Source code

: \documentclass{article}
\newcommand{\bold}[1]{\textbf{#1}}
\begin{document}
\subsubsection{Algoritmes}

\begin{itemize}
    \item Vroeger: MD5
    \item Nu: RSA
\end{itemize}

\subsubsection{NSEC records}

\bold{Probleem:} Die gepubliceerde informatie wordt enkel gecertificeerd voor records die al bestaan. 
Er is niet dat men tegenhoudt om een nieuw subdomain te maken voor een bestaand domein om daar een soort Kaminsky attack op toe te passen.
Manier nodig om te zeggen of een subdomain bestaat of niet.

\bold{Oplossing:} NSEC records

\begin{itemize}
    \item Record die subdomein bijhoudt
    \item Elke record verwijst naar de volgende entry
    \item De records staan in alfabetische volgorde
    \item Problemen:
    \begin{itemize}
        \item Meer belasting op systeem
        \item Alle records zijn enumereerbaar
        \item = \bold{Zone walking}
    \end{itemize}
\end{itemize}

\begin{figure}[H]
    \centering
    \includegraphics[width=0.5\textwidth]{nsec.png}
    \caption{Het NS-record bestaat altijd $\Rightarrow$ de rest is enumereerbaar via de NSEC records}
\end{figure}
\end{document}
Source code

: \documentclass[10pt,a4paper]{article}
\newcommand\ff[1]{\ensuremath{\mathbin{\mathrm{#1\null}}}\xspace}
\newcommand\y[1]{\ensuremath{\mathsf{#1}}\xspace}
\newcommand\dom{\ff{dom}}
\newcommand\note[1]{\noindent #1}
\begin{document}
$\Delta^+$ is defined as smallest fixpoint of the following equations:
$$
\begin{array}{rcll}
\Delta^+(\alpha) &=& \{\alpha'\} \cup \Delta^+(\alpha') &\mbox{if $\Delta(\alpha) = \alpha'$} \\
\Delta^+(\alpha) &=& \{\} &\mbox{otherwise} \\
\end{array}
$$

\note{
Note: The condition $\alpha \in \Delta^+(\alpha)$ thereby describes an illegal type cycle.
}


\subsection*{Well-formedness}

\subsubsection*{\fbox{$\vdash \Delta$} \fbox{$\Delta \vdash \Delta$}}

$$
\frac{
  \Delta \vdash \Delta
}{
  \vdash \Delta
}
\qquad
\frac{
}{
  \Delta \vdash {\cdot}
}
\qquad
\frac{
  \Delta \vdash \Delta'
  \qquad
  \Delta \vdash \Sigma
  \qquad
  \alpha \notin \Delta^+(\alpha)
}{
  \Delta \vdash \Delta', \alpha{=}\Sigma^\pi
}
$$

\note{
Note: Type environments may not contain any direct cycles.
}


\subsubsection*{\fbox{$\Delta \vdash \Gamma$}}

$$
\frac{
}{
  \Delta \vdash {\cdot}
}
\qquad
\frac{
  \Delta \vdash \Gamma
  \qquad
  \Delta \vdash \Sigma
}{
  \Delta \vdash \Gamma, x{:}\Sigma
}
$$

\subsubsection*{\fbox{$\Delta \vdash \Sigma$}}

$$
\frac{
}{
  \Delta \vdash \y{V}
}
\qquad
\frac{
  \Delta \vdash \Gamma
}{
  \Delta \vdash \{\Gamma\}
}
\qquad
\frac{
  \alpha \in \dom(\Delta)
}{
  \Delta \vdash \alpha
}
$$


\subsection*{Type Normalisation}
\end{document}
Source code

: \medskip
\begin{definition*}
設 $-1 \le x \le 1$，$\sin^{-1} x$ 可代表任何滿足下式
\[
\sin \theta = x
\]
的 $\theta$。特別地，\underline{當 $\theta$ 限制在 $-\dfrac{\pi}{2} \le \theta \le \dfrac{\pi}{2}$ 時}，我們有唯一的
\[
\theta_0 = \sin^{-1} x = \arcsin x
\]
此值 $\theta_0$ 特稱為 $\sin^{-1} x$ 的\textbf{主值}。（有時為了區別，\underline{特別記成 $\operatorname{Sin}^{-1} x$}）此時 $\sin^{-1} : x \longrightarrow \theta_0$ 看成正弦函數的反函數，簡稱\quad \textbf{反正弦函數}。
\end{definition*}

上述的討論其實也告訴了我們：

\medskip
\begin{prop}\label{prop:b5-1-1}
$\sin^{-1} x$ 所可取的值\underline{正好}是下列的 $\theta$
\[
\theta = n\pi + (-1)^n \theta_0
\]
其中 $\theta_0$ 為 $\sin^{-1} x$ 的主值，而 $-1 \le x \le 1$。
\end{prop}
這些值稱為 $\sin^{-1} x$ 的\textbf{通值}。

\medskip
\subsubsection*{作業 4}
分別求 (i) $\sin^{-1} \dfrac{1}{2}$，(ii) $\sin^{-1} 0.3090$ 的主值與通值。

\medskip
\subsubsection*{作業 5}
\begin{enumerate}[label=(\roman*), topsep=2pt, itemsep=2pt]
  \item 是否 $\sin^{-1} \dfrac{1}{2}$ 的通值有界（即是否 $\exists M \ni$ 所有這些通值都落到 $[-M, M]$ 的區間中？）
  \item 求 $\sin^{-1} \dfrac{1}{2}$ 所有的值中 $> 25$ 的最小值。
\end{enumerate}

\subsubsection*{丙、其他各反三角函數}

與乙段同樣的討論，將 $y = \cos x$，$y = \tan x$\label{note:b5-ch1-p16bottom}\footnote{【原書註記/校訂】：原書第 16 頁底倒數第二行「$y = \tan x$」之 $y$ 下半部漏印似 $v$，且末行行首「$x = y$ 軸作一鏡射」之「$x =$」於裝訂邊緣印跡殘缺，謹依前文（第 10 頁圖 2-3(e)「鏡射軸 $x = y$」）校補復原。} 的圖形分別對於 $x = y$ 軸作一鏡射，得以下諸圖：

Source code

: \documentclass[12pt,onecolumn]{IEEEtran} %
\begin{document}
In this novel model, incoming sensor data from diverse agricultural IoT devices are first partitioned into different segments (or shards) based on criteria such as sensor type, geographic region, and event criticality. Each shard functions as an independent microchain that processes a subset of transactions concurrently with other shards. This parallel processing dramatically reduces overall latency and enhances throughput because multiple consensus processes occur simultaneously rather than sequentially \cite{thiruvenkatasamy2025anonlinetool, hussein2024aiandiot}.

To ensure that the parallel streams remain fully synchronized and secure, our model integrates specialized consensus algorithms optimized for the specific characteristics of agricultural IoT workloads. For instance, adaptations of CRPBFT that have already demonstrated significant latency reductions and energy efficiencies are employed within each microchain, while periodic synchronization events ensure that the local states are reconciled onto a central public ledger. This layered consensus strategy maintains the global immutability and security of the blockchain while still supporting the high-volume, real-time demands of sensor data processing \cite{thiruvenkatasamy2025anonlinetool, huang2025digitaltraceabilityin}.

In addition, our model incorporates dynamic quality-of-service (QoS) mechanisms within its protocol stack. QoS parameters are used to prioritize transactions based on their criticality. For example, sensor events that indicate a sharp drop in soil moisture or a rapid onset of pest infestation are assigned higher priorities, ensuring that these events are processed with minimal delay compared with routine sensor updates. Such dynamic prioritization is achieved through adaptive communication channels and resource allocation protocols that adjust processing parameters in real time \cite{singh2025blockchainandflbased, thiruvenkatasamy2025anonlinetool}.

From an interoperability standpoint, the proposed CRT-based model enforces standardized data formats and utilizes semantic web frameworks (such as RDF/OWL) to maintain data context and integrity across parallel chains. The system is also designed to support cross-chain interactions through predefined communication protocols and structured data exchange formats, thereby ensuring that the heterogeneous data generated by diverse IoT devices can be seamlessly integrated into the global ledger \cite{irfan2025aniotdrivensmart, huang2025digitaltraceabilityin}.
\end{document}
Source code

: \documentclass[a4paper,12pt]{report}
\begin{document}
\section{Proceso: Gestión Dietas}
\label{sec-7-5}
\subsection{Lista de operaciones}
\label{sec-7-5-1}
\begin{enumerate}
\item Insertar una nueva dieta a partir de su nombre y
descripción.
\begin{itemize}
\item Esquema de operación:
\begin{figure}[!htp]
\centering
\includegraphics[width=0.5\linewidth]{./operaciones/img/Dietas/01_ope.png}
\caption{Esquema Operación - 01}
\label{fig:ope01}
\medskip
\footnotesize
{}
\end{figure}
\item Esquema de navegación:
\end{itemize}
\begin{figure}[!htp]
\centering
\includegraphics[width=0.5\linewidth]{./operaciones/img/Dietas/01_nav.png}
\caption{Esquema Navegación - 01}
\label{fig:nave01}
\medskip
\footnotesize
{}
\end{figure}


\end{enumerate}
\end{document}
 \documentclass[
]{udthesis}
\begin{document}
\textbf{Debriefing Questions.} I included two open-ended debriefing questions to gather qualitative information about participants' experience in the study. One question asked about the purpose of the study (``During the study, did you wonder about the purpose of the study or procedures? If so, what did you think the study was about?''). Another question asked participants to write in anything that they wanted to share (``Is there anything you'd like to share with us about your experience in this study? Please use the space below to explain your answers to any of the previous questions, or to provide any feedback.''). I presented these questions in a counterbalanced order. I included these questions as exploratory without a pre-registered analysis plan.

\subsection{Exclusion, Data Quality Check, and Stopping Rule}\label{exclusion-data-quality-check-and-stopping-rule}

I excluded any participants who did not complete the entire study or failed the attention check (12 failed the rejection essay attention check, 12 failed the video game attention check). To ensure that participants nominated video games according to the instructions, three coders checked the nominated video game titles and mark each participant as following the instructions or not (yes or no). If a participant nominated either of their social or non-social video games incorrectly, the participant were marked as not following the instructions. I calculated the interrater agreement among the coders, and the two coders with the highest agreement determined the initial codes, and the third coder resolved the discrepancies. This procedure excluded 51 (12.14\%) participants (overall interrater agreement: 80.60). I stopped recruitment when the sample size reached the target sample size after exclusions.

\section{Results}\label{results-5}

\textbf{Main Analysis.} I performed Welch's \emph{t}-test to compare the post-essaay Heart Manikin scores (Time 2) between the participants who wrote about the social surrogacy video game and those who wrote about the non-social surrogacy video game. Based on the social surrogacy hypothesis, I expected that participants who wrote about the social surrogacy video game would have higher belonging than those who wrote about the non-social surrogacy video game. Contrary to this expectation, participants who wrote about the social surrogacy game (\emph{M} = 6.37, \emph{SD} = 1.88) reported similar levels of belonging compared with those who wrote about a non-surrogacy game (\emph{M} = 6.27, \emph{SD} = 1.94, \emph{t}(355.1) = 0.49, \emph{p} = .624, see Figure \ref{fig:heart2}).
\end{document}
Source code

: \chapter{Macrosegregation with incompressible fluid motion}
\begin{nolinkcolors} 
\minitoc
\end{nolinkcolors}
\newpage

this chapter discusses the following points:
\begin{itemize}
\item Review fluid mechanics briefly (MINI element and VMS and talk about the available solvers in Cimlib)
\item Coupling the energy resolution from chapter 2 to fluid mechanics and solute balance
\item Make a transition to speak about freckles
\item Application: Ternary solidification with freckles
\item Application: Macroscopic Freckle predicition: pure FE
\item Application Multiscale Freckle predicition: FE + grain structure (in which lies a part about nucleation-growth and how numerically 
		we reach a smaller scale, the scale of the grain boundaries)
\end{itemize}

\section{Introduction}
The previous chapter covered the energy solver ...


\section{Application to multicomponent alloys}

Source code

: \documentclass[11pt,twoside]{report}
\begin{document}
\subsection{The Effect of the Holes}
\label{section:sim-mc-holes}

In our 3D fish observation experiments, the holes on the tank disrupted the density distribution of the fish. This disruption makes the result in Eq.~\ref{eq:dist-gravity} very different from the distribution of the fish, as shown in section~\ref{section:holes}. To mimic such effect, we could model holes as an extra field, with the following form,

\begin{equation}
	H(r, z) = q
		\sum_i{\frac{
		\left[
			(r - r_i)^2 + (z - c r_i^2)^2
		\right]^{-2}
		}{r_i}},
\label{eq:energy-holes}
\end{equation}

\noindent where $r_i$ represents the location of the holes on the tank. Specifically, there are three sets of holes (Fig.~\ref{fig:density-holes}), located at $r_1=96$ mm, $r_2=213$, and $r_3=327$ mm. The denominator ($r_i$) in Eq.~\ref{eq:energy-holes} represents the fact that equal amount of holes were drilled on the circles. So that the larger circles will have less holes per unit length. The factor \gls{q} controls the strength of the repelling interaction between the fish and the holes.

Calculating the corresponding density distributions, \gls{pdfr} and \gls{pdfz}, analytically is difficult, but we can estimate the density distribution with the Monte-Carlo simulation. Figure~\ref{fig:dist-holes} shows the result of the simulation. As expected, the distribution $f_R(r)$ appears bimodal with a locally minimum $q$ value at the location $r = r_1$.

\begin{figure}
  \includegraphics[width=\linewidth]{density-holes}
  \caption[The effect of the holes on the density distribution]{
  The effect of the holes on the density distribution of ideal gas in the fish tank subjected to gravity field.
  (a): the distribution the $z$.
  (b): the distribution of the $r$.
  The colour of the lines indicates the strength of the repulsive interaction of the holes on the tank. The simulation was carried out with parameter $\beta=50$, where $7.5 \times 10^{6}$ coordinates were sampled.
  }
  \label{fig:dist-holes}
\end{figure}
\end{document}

Work required:
Everything in the material above from the line that has "belasting op systeem" through the line that has "上述的討論其實也告訴了我們：" must be duplicated exactly, with no other lines given.

Task response:
        \item Meer belasting op systeem
        \item Alle records zijn enumereerbaar
        \item = \bold{Zone walking}
    \end{itemize}
\end{itemize}

\begin{figure}[H]
    \centering
    \includegraphics[width=0.5\textwidth]{nsec.png}
    \caption{Het NS-record bestaat altijd $\Rightarrow$ de rest is enumereerbaar via de NSEC records}
\end{figure}
\end{document}
Source code

: \documentclass[10pt,a4paper]{article}
\newcommand\ff[1]{\ensuremath{\mathbin{\mathrm{#1\null}}}\xspace}
\newcommand\y[1]{\ensuremath{\mathsf{#1}}\xspace}
\newcommand\dom{\ff{dom}}
\newcommand\note[1]{\noindent #1}
\begin{document}
$\Delta^+$ is defined as smallest fixpoint of the following equations:
$$
\begin{array}{rcll}
\Delta^+(\alpha) &=& \{\alpha'\} \cup \Delta^+(\alpha') &\mbox{if $\Delta(\alpha) = \alpha'$} \\
\Delta^+(\alpha) &=& \{\} &\mbox{otherwise} \\
\end{array}
$$

\note{
Note: The condition $\alpha \in \Delta^+(\alpha)$ thereby describes an illegal type cycle.
}


\subsection*{Well-formedness}

\subsubsection*{\fbox{$\vdash \Delta$} \fbox{$\Delta \vdash \Delta$}}

$$
\frac{
  \Delta \vdash \Delta
}{
  \vdash \Delta
}
\qquad
\frac{
}{
  \Delta \vdash {\cdot}
}
\qquad
\frac{
  \Delta \vdash \Delta'
  \qquad
  \Delta \vdash \Sigma
  \qquad
  \alpha \notin \Delta^+(\alpha)
}{
  \Delta \vdash \Delta', \alpha{=}\Sigma^\pi
}
$$

\note{
Note: Type environments may not contain any direct cycles.
}


\subsubsection*{\fbox{$\Delta \vdash \Gamma$}}

$$
\frac{
}{
  \Delta \vdash {\cdot}
}
\qquad
\frac{
  \Delta \vdash \Gamma
  \qquad
  \Delta \vdash \Sigma
}{
  \Delta \vdash \Gamma, x{:}\Sigma
}
$$

\subsubsection*{\fbox{$\Delta \vdash \Sigma$}}

$$
\frac{
}{
  \Delta \vdash \y{V}
}
\qquad
\frac{
  \Delta \vdash \Gamma
}{
  \Delta \vdash \{\Gamma\}
}
\qquad
\frac{
  \alpha \in \dom(\Delta)
}{
  \Delta \vdash \alpha
}
$$


\subsection*{Type Normalisation}
\end{document}
Source code

: \medskip
\begin{definition*}
設 $-1 \le x \le 1$，$\sin^{-1} x$ 可代表任何滿足下式
\[
\sin \theta = x
\]
的 $\theta$。特別地，\underline{當 $\theta$ 限制在 $-\dfrac{\pi}{2} \le \theta \le \dfrac{\pi}{2}$ 時}，我們有唯一的
\[
\theta_0 = \sin^{-1} x = \arcsin x
\]
此值 $\theta_0$ 特稱為 $\sin^{-1} x$ 的\textbf{主值}。（有時為了區別，\underline{特別記成 $\operatorname{Sin}^{-1} x$}）此時 $\sin^{-1} : x \longrightarrow \theta_0$ 看成正弦函數的反函數，簡稱\quad \textbf{反正弦函數}。
\end{definition*}

上述的討論其實也告訴了我們：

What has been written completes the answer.